‘Yes,’ said Ben. He had to let her in, though he did it with an ill grace. He placed his easy-chair for her, and stood leaning against the table, to hear what she had to say. He would not countenance or encourage her to remain by sitting down, but stood with his candle in his hand, a most unwilling host.
‘You are angry with me,’ said Aunt Lydia, ‘and you have reason. But what I want to say is about Dick. If your father had made this move at the right time, it is you who should have gone to Calcutta, Ben. You have the best right. My boy only went, as it were, to fill your place; and he ought to give it up to you now. Of course it was to my brother he owed the appointment. I don’t say Dick should come home; but he has made some money and some friends; and, I think he might do something for himself still, in another way, instead of taking your place.’
‘It is nonsense to call it my place,’ said Ben.

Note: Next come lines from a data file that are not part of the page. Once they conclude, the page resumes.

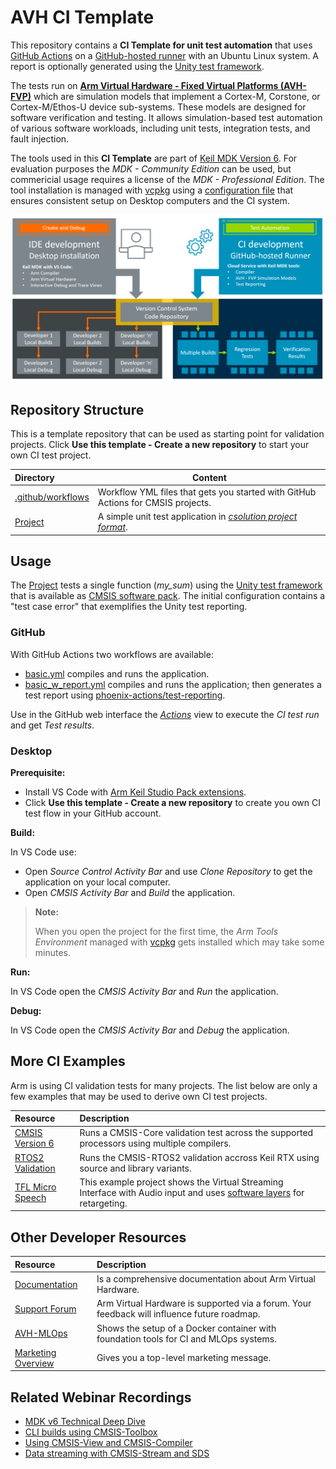 # AVH CI Template

This repository contains a **CI Template for unit test automation** that uses [GitHub Actions](https://github.com/features/actions) on a [GitHub-hosted runner](https://docs.github.com/en/actions/using-github-hosted-runners/about-github-hosted-runners/about-github-hosted-runners) with an Ubuntu Linux system. A report is optionally generated using  the [Unity test framework](https://github.com/MDK-Packs/Unity).

The tests run on [**Arm Virtual Hardware - Fixed Virtual Platforms (AVH-FVP)**](https://arm-software.github.io/AVH/main/simulation/html/index.html) which are simulation models that implement a Cortex-M, Corstone, or Cortex-M/Ethos-U device sub-systems. These models are designed for software verification and testing. It allows simulation-based test automation of various software workloads, including unit tests, integration tests, and fault injection.

The tools used in this **CI Template** are part of [Keil MDK Version 6](https://www.keil.arm.com/keil-mdk/). For evaluation purposes the *MDK - Community Edition* can be used, but commericial usage requires a license of the *MDK - Professional Edition*.
The tool installation is managed with [vcpkg](https://www.keil.arm.com/artifacts/) using a [configuration file](./vcpkg-configuration.json) that ensures consistent setup on Desktop computers and the CI system.

![Create, debug, and test](./create_debug_test.png)

## Repository Structure

This is a template repository that can be used as starting point for validation projects. Click **Use this template - Create a new repository** to start your own CI test project.

Directory                     | Content
:-----------------------------|----------
[.github/workflows](.github/workflows) | Workflow YML files that gets you started with GitHub Actions for CMSIS projects.
[Project](Project)                     | A simple unit test application in [*csolution project format*](https://github.com/Open-CMSIS-Pack/cmsis-toolbox).

## Usage

The [Project](Project) tests a single function (*my_sum*) using the [Unity test framework](https://github.com/MDK-Packs/Unity) that is available as [CMSIS software pack](https://www.keil.arm.com/packs/unity-arm-packs). The initial configuration contains a "test case error" that exemplifies the Unity test reporting.

### GitHub

With GitHub Actions two workflows are available:

- [basic.yml](.github/workflows/basic.yml) compiles and runs the application.
- [basic_w_report.yml](.github/workflows/basic_w_report.yml) compiles and runs the application; then generates a test report using [phoenix-actions/test-reporting](https://github.com/phoenix-actions/test-reporting).

Use in the GitHub web interface the [*Actions*](./actions) view to execute the *CI test run* and get *Test results*.

### Desktop

**Prerequisite:**

- Install VS Code with [Arm Keil Studio Pack extensions](https://marketplace.visualstudio.com/items?itemName=Arm.keil-studio-pack).
- Click **Use this template - Create a new repository** to create you own CI test flow in your GitHub account.

**Build:**

In VS Code use:

- Open *Source Control Activity Bar* and use *Clone Repository* to get  the application on your local computer.
- Open *CMSIS Activity Bar* and *Build* the application.

> **Note:**
>
> When you open the project for the first time, the *Arm Tools Environment* managed with [vcpkg](https://www.keil.arm.com/artifacts/) gets installed which may take some minutes.

**Run:**

In VS Code open the *CMSIS Activity Bar* and *Run* the application.

**Debug:**

In VS Code open the *CMSIS Activity Bar* and *Debug* the application.

## More CI Examples

Arm is using CI validation tests for many projects. The list below are only a few examples that may be used to derive own CI test projects.

Resource           | Description
:------------------|:------------------
[CMSIS Version 6](https://github.com/ARM-software/CMSIS_6/actions) | Runs a CMSIS-Core validation test across the supported processors using multiple compilers.
[RTOS2 Validation](https://github.com/ARM-software/CMSIS-RTX/actions) | Runs the CMSIS-RTOS2 validation accross Keil RTX using source and library variants.
[TFL Micro Speech](https://github.com/arm-software/AVH-TFLmicrospeech) | This example project shows the Virtual Streaming Interface with Audio input and uses [software layers](https://github.com/Open-CMSIS-Pack/cmsis-toolbox/blob/main/docs/build-overview.md#software-layers) for retargeting.

## Other Developer Resources

Resource           | Description
:------------------|:------------------
[Documentation](https://arm-software.github.io/AVH/main/overview/html/index.html) | Is a comprehensive documentation about Arm Virtual Hardware.
[Support Forum](https://community.arm.com/support-forums/f/arm-virtual-hardware-targets-forum) | Arm Virtual Hardware is supported via a forum. Your feedback will influence future roadmap.
[AVH-MLOps](https://github.com/ARM-software/AVH-MLOps) | Shows the setup of a Docker container with foundation tools for CI and MLOps systems.
[Marketing Overview](https://www.arm.com/virtual-hardware) | Gives you a top-level marketing message.

## Related Webinar Recordings

- [MDK v6 Technical Deep Dive](https://on-demand.arm.com/flow/arm/devhub/sessionCatalog/page/pubSessCatalog/session/1713958336497001CQIR)
- [CLI builds using CMSIS-Toolbox](https://on-demand.arm.com/flow/arm/devhub/sessionCatalog/page/pubSessCatalog/session/1708432622207001feYV)
- [Using CMSIS-View and CMSIS-Compiler](https://on-demand.arm.com/flow/arm/devhub/sessionCatalog/page/pubSessCatalog/session/1706872120089001ictY)
- [Data streaming with CMSIS-Stream and SDS](https://on-demand.arm.com/flow/arm/devhub/sessionCatalog/page/pubSessCatalog/session/1709221848113001nOU5)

‘I don’t think it is nonsense; for my part, I think of justice,’ said Mrs. Westbury. ‘It would have been yours had you been sent off six or seven years ago, as you ought to have been. Yes, I say as you ought to have been, Ben, like all the Rentons. None of us were ever fine gentlemen. The men always worked before they took their ease, and the women always managed and saved in our house; but you should not be turned out now, when you were not brought up to it. Ben, my brother was very cross to me that Thursday night. It was not him, poor fellow, it was illness that was working on him. He was not in his right mind; and the will ought to be broken.’
‘I can’t have you say this,’ said Ben. ‘I can’t let anybody say it. Aunt Lydia, we had better not discuss the question. We have all made up our minds to my father’s will, such as it is.’

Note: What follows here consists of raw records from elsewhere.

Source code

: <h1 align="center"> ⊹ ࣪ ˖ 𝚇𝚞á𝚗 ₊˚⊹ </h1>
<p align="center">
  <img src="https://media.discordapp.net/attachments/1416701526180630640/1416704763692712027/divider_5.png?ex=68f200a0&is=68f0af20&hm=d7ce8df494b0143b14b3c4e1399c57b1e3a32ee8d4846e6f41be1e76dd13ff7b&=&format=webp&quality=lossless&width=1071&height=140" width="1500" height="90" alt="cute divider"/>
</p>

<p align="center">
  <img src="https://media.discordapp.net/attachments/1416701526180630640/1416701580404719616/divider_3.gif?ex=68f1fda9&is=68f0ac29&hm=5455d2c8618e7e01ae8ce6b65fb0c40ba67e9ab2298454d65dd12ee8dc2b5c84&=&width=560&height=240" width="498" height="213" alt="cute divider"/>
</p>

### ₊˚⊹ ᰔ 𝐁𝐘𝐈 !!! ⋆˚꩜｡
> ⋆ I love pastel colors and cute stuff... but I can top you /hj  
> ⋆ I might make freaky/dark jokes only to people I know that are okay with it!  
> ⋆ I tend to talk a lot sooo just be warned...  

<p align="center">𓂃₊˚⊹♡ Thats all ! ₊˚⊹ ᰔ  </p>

‘Then you are very foolish boys,’ said Mrs. Westbury; ‘when I, who would stand up for him in reason or out of reason, tell you so! Your father’s good name is of as much consequence to me as it is to you. There never was a Renton like that before; but still if it was to stand in the way of justice——! And about Dick. You ought to write to him at once, to tell him he is to look out for something else for himself, and that you mean to take your own place.’

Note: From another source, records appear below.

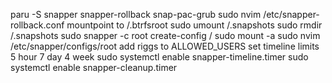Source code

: paru -S snapper snapper-rollback snap-pac-grub
sudo nvim /etc/snapper-rollback.conf
mountpoint to /.btrfsroot
sudo umount /.snapshots
sudo rmdir /.snapshots
sudo snapper -c root create-config /
sudo mount -a
sudo nvim /etc/snapper/configs/root
add riggs to ALLOWED_USERS
set timeline limits 
5 hour
7 day 
4 week
sudo systemctl enable snapper-timeline.timer
sudo systemctl enable snapper-cleanup.timer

‘I shall never go to Calcutta,’ said Ben shortly.
‘Then what will you do?’ said his aunt. ‘You can’t live on two hundred a-year,—at least you were never meant to live on it,—you know that. And you can’t live on your mother. Unless you are going out to India what are you to do?’
‘I shall find something to do,’ said Ben briefly; and then he softened a little. ‘I know you mean to be kind,’ he said. ‘I am sure you always meant to be kind; but I can’t do any of the things you propose. I can neither question my father’s will, nor live on my mother, nor turn out Dick. Let him make the best of it. I should think he had got the worst over now. And don’t blame yourself. I don’t think you were to blame. There must have been some foundation to work on in my father’s thoughts; and it is done; and I will never try to undo it. We must all make the best of it now. Will you do one thing to please me, Aunt Lydia? Let Mary be with my mother as much as you can spare her. She will feel it when we are all gone.’
‘I will do anything you please,’ said Mrs. Westbury, melted to tears. ‘Oh, to think I should have done you so much harm, and be so powerless to do you any good! But, Ben, you have not told me what you are going to do?’